• **Data in this exercise**
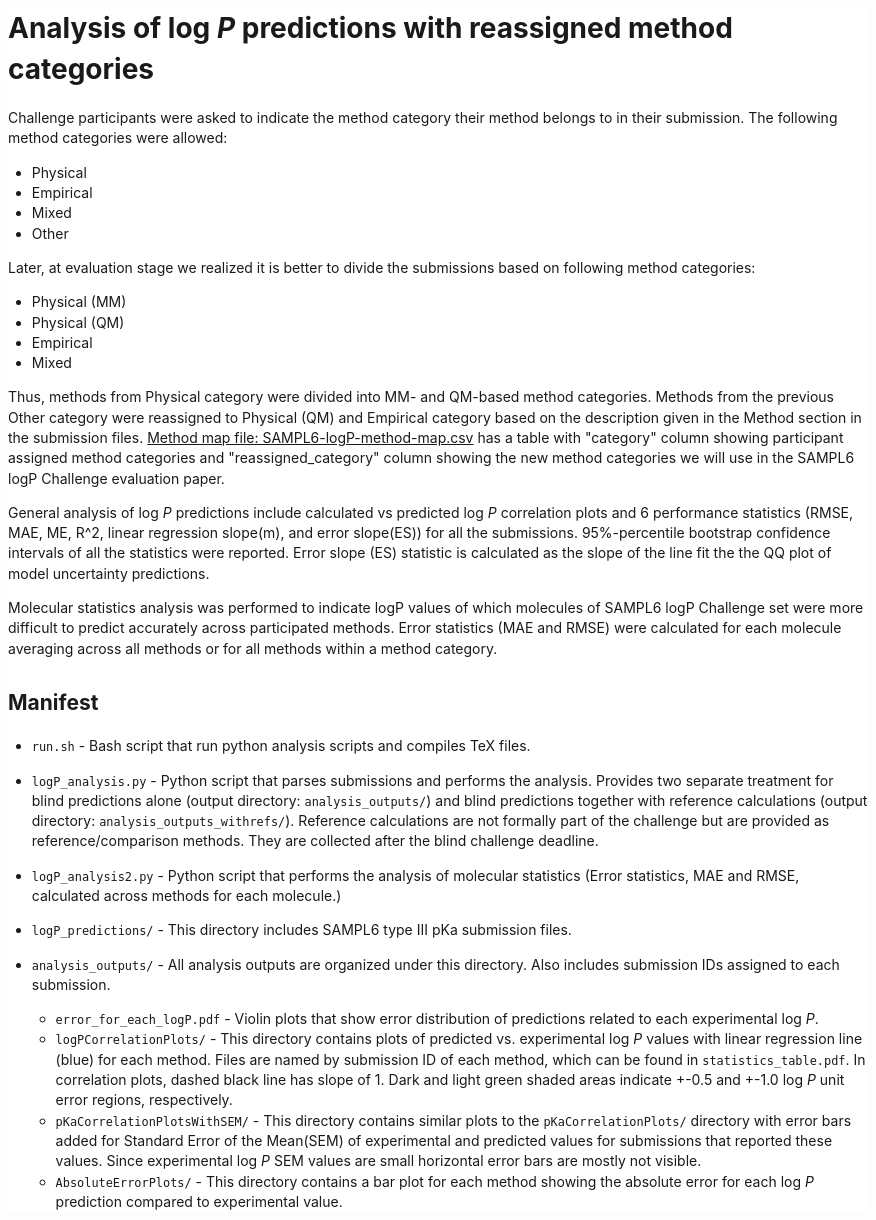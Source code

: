 # Analysis of log *P* predictions with reassigned method categories

Challenge participants were asked to indicate the method category their method belongs to in their submission. The following method categories were allowed: 
- Physical
- Empirical
- Mixed
- Other  

Later, at evaluation stage we realized it is better to divide the submissions based on following method categories: 
- Physical (MM)
- Physical (QM)
- Empirical
- Mixed  

Thus, methods from Physical category were divided into MM- and QM-based method categories. Methods from the previous Other category were reassigned to Physical (QM) and Empirical category based on the description given in the Method section in the submission files.
[Method map file: SAMPL6-logP-method-map.csv](https://github.com/samplchallenges/SAMPL6/blob/logP_analysis5/physical_properties/logP/predictions/SAMPL6-logP-method-map.csv) has a table with "category" column showing participant assigned method categories and "reassigned_category" column showing the new method categories we will use in the SAMPL6 logP Challenge evaluation paper.

General analysis of log *P* predictions include calculated vs predicted log *P* correlation plots and 6 performance statistics (RMSE, MAE, ME, R^2, linear regression slope(m), and error slope(ES)) for all the submissions.
95%-percentile bootstrap confidence intervals of all the statistics were reported. Error slope (ES) statistic is calculated as the slope of the line fit the the QQ plot of model uncertainty predictions.

Molecular statistics analysis was performed to indicate logP values of which molecules of SAMPL6 logP Challenge set were more difficult to predict accurately across participated methods. Error statistics (MAE and RMSE) were calculated for each molecule averaging across all methods or for all methods within a method category.

## Manifest
- `run.sh` - Bash script that run python analysis scripts and compiles TeX files.
- `logP_analysis.py` - Python script that parses submissions and performs the analysis. Provides two separate treatment for blind predictions alone (output directory: `analysis_outputs/`) and blind predictions together with reference calculations (output directory: `analysis_outputs_withrefs/`). Reference calculations are not formally part of the challenge but are provided as reference/comparison methods. They are collected after the blind challenge deadline.
- `logP_analysis2.py` - Python script that performs the analysis of molecular statistics (Error statistics, MAE and RMSE, calculated across methods for each molecule.)
- `logP_predictions/` - This directory includes SAMPL6 type III pKa submission files.

- `analysis_outputs/` - All analysis outputs are organized under this directory.
   Also includes submission IDs assigned to each submission.
  - `error_for_each_logP.pdf` - Violin plots that show error distribution of predictions related to each experimental log *P*.
  - `logPCorrelationPlots/` - This directory contains plots of predicted vs. experimental log *P* values with linear regression line (blue) for each method. Files are named by submission ID of each method, which can be found in `statistics_table.pdf`. In correlation plots, dashed black line has slope of 1. Dark and light green shaded areas indicate +-0.5 and +-1.0 log *P* unit error regions, respectively.
  - `pKaCorrelationPlotsWithSEM/` - This directory contains similar plots to the `pKaCorrelationPlots/` directory with error bars added for Standard Error of the Mean(SEM) of experimental and predicted values for submissions that reported these values. Since experimental log *P* SEM values are small horizontal error bars are mostly not visible.
  - `AbsoluteErrorPlots/` - This directory contains a bar plot for each method showing the absolute error for each log *P* prediction compared to experimental value.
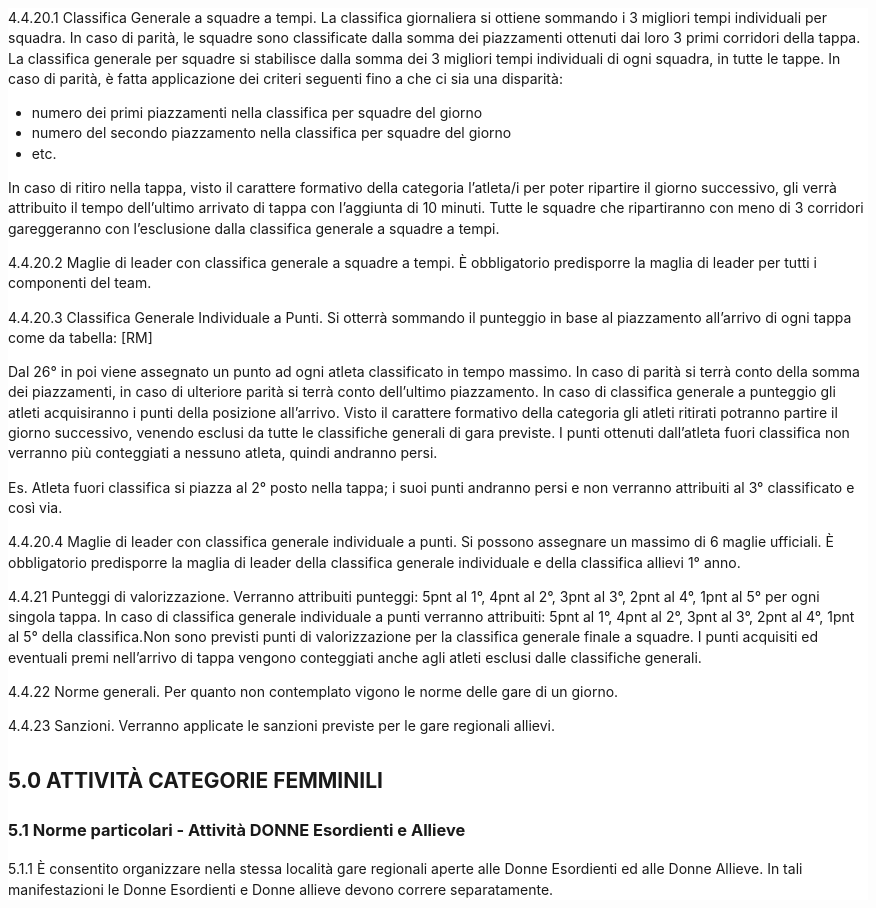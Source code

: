 4.4.20.1 Classifica Generale a squadre a tempi. La classifica giornaliera si ottiene sommando i 3 migliori tempi individuali per  squadra. In caso di parità, le squadre sono classificate dalla somma dei piazzamenti ottenuti dai loro 3 primi corridori della tappa. La classifica generale per squadre si stabilisce dalla somma dei 3 migliori tempi individuali di ogni squadra, in tutte le tappe. In caso di parità, è fatta applicazione dei criteri seguenti fino a che ci sia una disparità: 
- numero dei primi piazzamenti nella classifica per squadre del giorno
- numero del secondo piazzamento nella classifica per squadre del giorno
- etc.

In caso di ritiro nella tappa, visto il carattere formativo della categoria l’atleta/i per poter ripartire il giorno successivo, gli verrà attribuito il tempo dell’ultimo arrivato di tappa con l’aggiunta di 10 minuti. Tutte le squadre che ripartiranno con meno di 3 corridori gareggeranno con l’esclusione dalla classifica generale a squadre a tempi.

4.4.20.2 Maglie di leader con classifica generale a squadre a tempi. È obbligatorio predisporre la maglia di leader per tutti i componenti del team.

4.4.20.3 Classifica Generale Individuale a Punti. Si otterrà sommando il punteggio in base al piazzamento all’arrivo di ogni tappa come da tabella: [RM]

Dal 26° in poi viene assegnato un punto ad ogni atleta classificato in tempo massimo. In caso di parità si terrà conto della somma dei piazzamenti, in caso di ulteriore parità si terrà conto dell’ultimo piazzamento. In caso di classifica generale a punteggio gli atleti acquisiranno i punti della posizione all’arrivo. Visto il carattere formativo della categoria gli atleti ritirati potranno partire il giorno successivo, venendo esclusi da tutte le classifiche generali di gara previste. I punti ottenuti dall’atleta fuori classifica non verranno più conteggiati a nessuno atleta, quindi andranno persi.

Es. Atleta fuori classifica si piazza al 2° posto nella tappa; i suoi punti andranno persi e non verranno attribuiti al 3° classificato e così via.

4.4.20.4 Maglie di leader con classifica generale individuale a punti. Si possono assegnare un massimo di 6 maglie ufficiali. È obbligatorio predisporre la maglia di leader della classifica generale individuale e della classifica allievi 1° anno.

4.4.21 Punteggi di valorizzazione. Verranno attribuiti punteggi: 5pnt al 1°, 4pnt al 2°, 3pnt al 3°, 2pnt al 4°, 1pnt al 5° per ogni singola tappa. In caso di classifica generale individuale a punti verranno attribuiti: 5pnt al 1°, 4pnt al 2°, 3pnt al 3°, 2pnt al 4°, 1pnt al 5° della classifica.Non sono previsti punti di valorizzazione per la classifica generale finale a squadre. I punti acquisiti ed eventuali premi nell’arrivo di tappa vengono conteggiati anche agli atleti esclusi dalle classifiche generali.

4.4.22 Norme generali. Per quanto non contemplato vigono le norme delle gare di un giorno.

4.4.23 Sanzioni. Verranno applicate le sanzioni previste per le gare regionali allievi.

## 5.0 ATTIVITÀ CATEGORIE FEMMINILI

### 5.1 Norme particolari - Attività DONNE Esordienti e Allieve

5.1.1 È consentito organizzare nella stessa località gare regionali aperte alle Donne Esordienti ed alle Donne Allieve. In tali manifestazioni le Donne Esordienti e Donne allieve devono correre separatamente.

• **Exercise**
Start to finish, write out the data above exactly, omitting all pictures.

• **Completed task**
Source code

: # Analysis of log *P* predictions with reassigned method categories

Challenge participants were asked to indicate the method category their method belongs to in their submission. The following method categories were allowed: 
- Physical
- Empirical
- Mixed
- Other  

Later, at evaluation stage we realized it is better to divide the submissions based on following method categories: 
- Physical (MM)
- Physical (QM)
- Empirical
- Mixed  

Thus, methods from Physical category were divided into MM- and QM-based method categories. Methods from the previous Other category were reassigned to Physical (QM) and Empirical category based on the description given in the Method section in the submission files.
[Method map file: SAMPL6-logP-method-map.csv](https://github.com/samplchallenges/SAMPL6/blob/logP_analysis5/physical_properties/logP/predictions/SAMPL6-logP-method-map.csv) has a table with "category" column showing participant assigned method categories and "reassigned_category" column showing the new method categories we will use in the SAMPL6 logP Challenge evaluation paper.

General analysis of log *P* predictions include calculated vs predicted log *P* correlation plots and 6 performance statistics (RMSE, MAE, ME, R^2, linear regression slope(m), and error slope(ES)) for all the submissions.
95%-percentile bootstrap confidence intervals of all the statistics were reported. Error slope (ES) statistic is calculated as the slope of the line fit the the QQ plot of model uncertainty predictions.

Molecular statistics analysis was performed to indicate logP values of which molecules of SAMPL6 logP Challenge set were more difficult to predict accurately across participated methods. Error statistics (MAE and RMSE) were calculated for each molecule averaging across all methods or for all methods within a method category.

## Manifest
- `run.sh` - Bash script that run python analysis scripts and compiles TeX files.
- `logP_analysis.py` - Python script that parses submissions and performs the analysis. Provides two separate treatment for blind predictions alone (output directory: `analysis_outputs/`) and blind predictions together with reference calculations (output directory: `analysis_outputs_withrefs/`). Reference calculations are not formally part of the challenge but are provided as reference/comparison methods. They are collected after the blind challenge deadline.
- `logP_analysis2.py` - Python script that performs the analysis of molecular statistics (Error statistics, MAE and RMSE, calculated across methods for each molecule.)
- `logP_predictions/` - This directory includes SAMPL6 type III pKa submission files.

- `analysis_outputs/` - All analysis outputs are organized under this directory.
   Also includes submission IDs assigned to each submission.
  - `error_for_each_logP.pdf` - Violin plots that show error distribution of predictions related to each experimental log *P*.
  - `logPCorrelationPlots/` - This directory contains plots of predicted vs. experimental log *P* values with linear regression line (blue) for each method. Files are named by submission ID of each method, which can be found in `statistics_table.pdf`. In correlation plots, dashed black line has slope of 1. Dark and light green shaded areas indicate +-0.5 and +-1.0 log *P* unit error regions, respectively.
  - `pKaCorrelationPlotsWithSEM/` - This directory contains similar plots to the `pKaCorrelationPlots/` directory with error bars added for Standard Error of the Mean(SEM) of experimental and predicted values for submissions that reported these values. Since experimental log *P* SEM values are small horizontal error bars are mostly not visible.
  - `AbsoluteErrorPlots/` - This directory contains a bar plot for each method showing the absolute error for each log *P* prediction compared to experimental value.
Source code

: 4.4.20.1 Classifica Generale a squadre a tempi. La classifica giornaliera si ottiene sommando i 3 migliori tempi individuali per  squadra. In caso di parità, le squadre sono classificate dalla somma dei piazzamenti ottenuti dai loro 3 primi corridori della tappa. La classifica generale per squadre si stabilisce dalla somma dei 3 migliori tempi individuali di ogni squadra, in tutte le tappe. In caso di parità, è fatta applicazione dei criteri seguenti fino a che ci sia una disparità: 
- numero dei primi piazzamenti nella classifica per squadre del giorno
- numero del secondo piazzamento nella classifica per squadre del giorno
- etc.

In caso di ritiro nella tappa, visto il carattere formativo della categoria l’atleta/i per poter ripartire il giorno successivo, gli verrà attribuito il tempo dell’ultimo arrivato di tappa con l’aggiunta di 10 minuti. Tutte le squadre che ripartiranno con meno di 3 corridori gareggeranno con l’esclusione dalla classifica generale a squadre a tempi.

4.4.20.2 Maglie di leader con classifica generale a squadre a tempi. È obbligatorio predisporre la maglia di leader per tutti i componenti del team.

4.4.20.3 Classifica Generale Individuale a Punti. Si otterrà sommando il punteggio in base al piazzamento all’arrivo di ogni tappa come da tabella: [RM]

Dal 26° in poi viene assegnato un punto ad ogni atleta classificato in tempo massimo. In caso di parità si terrà conto della somma dei piazzamenti, in caso di ulteriore parità si terrà conto dell’ultimo piazzamento. In caso di classifica generale a punteggio gli atleti acquisiranno i punti della posizione all’arrivo. Visto il carattere formativo della categoria gli atleti ritirati potranno partire il giorno successivo, venendo esclusi da tutte le classifiche generali di gara previste. I punti ottenuti dall’atleta fuori classifica non verranno più conteggiati a nessuno atleta, quindi andranno persi.

Es. Atleta fuori classifica si piazza al 2° posto nella tappa; i suoi punti andranno persi e non verranno attribuiti al 3° classificato e così via.

4.4.20.4 Maglie di leader con classifica generale individuale a punti. Si possono assegnare un massimo di 6 maglie ufficiali. È obbligatorio predisporre la maglia di leader della classifica generale individuale e della classifica allievi 1° anno.

4.4.21 Punteggi di valorizzazione. Verranno attribuiti punteggi: 5pnt al 1°, 4pnt al 2°, 3pnt al 3°, 2pnt al 4°, 1pnt al 5° per ogni singola tappa. In caso di classifica generale individuale a punti verranno attribuiti: 5pnt al 1°, 4pnt al 2°, 3pnt al 3°, 2pnt al 4°, 1pnt al 5° della classifica.Non sono previsti punti di valorizzazione per la classifica generale finale a squadre. I punti acquisiti ed eventuali premi nell’arrivo di tappa vengono conteggiati anche agli atleti esclusi dalle classifiche generali.

4.4.22 Norme generali. Per quanto non contemplato vigono le norme delle gare di un giorno.

4.4.23 Sanzioni. Verranno applicate le sanzioni previste per le gare regionali allievi.

## 5.0 ATTIVITÀ CATEGORIE FEMMINILI

### 5.1 Norme particolari - Attività DONNE Esordienti e Allieve

5.1.1 È consentito organizzare nella stessa località gare regionali aperte alle Donne Esordienti ed alle Donne Allieve. In tali manifestazioni le Donne Esordienti e Donne allieve devono correre separatamente.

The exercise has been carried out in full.